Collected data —
• • • • •

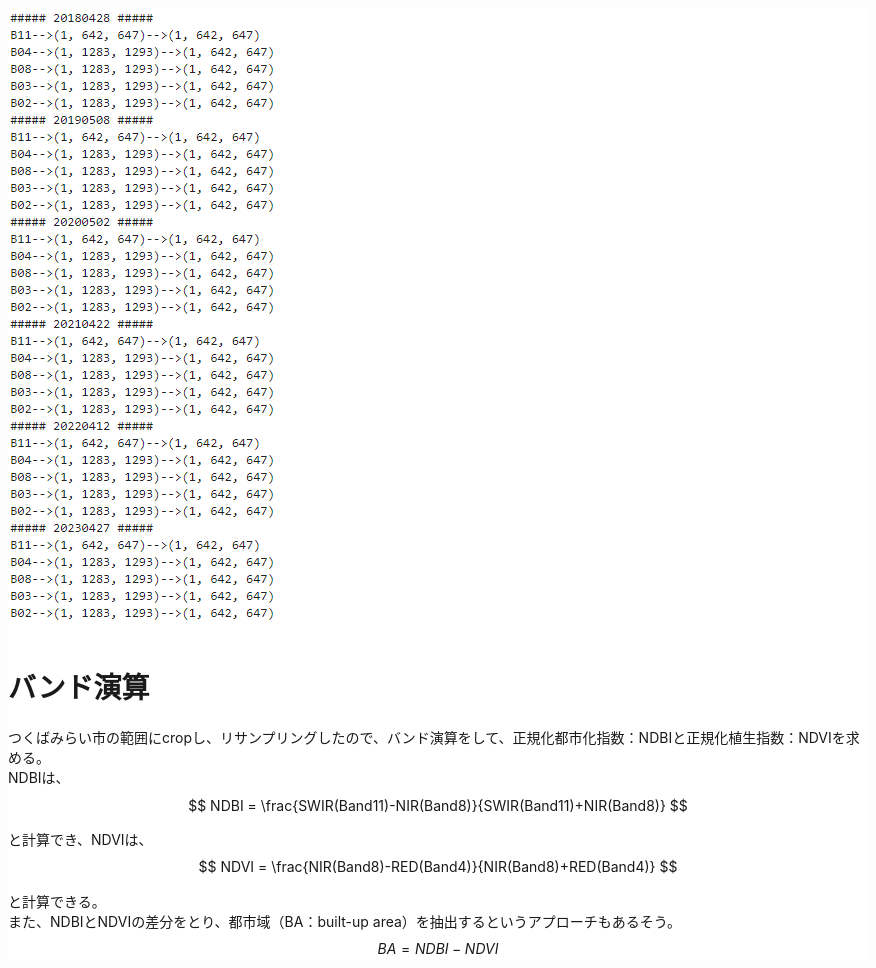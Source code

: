 ![alt text](image-13.png)  

# バンド演算
つくばみらい市の範囲にcropし、リサンプリングしたので、バンド演算をして、正規化都市化指数：NDBIと正規化植生指数：NDVIを求める。  
NDBIは、
$$
NDBI = \frac{SWIR(Band11)-NIR(Band8)}{SWIR(Band11)+NIR(Band8)}
$$

と計算でき、NDVIは、
$$
NDVI = \frac{NIR(Band8)-RED(Band4)}{NIR(Band8)+RED(Band4)}
$$

と計算できる。  
また、NDBIとNDVIの差分をとり、都市域（BA：built-up area）を抽出するというアプローチもあるそう。
$$
BA = NDBI - NDVI
$$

• • • • •

Problem requirements — Output the data above exactly; pictures do not belong in the copy.

Solution to this exercise —
Source code

: ![alt text](image-13.png)  

# バンド演算
つくばみらい市の範囲にcropし、リサンプリングしたので、バンド演算をして、正規化都市化指数：NDBIと正規化植生指数：NDVIを求める。  
NDBIは、
$$
NDBI = \frac{SWIR(Band11)-NIR(Band8)}{SWIR(Band11)+NIR(Band8)}
$$

と計算でき、NDVIは、
$$
NDVI = \frac{NIR(Band8)-RED(Band4)}{NIR(Band8)+RED(Band4)}
$$

と計算できる。  
また、NDBIとNDVIの差分をとり、都市域（BA：built-up area）を抽出するというアプローチもあるそう。
$$
BA = NDBI - NDVI
$$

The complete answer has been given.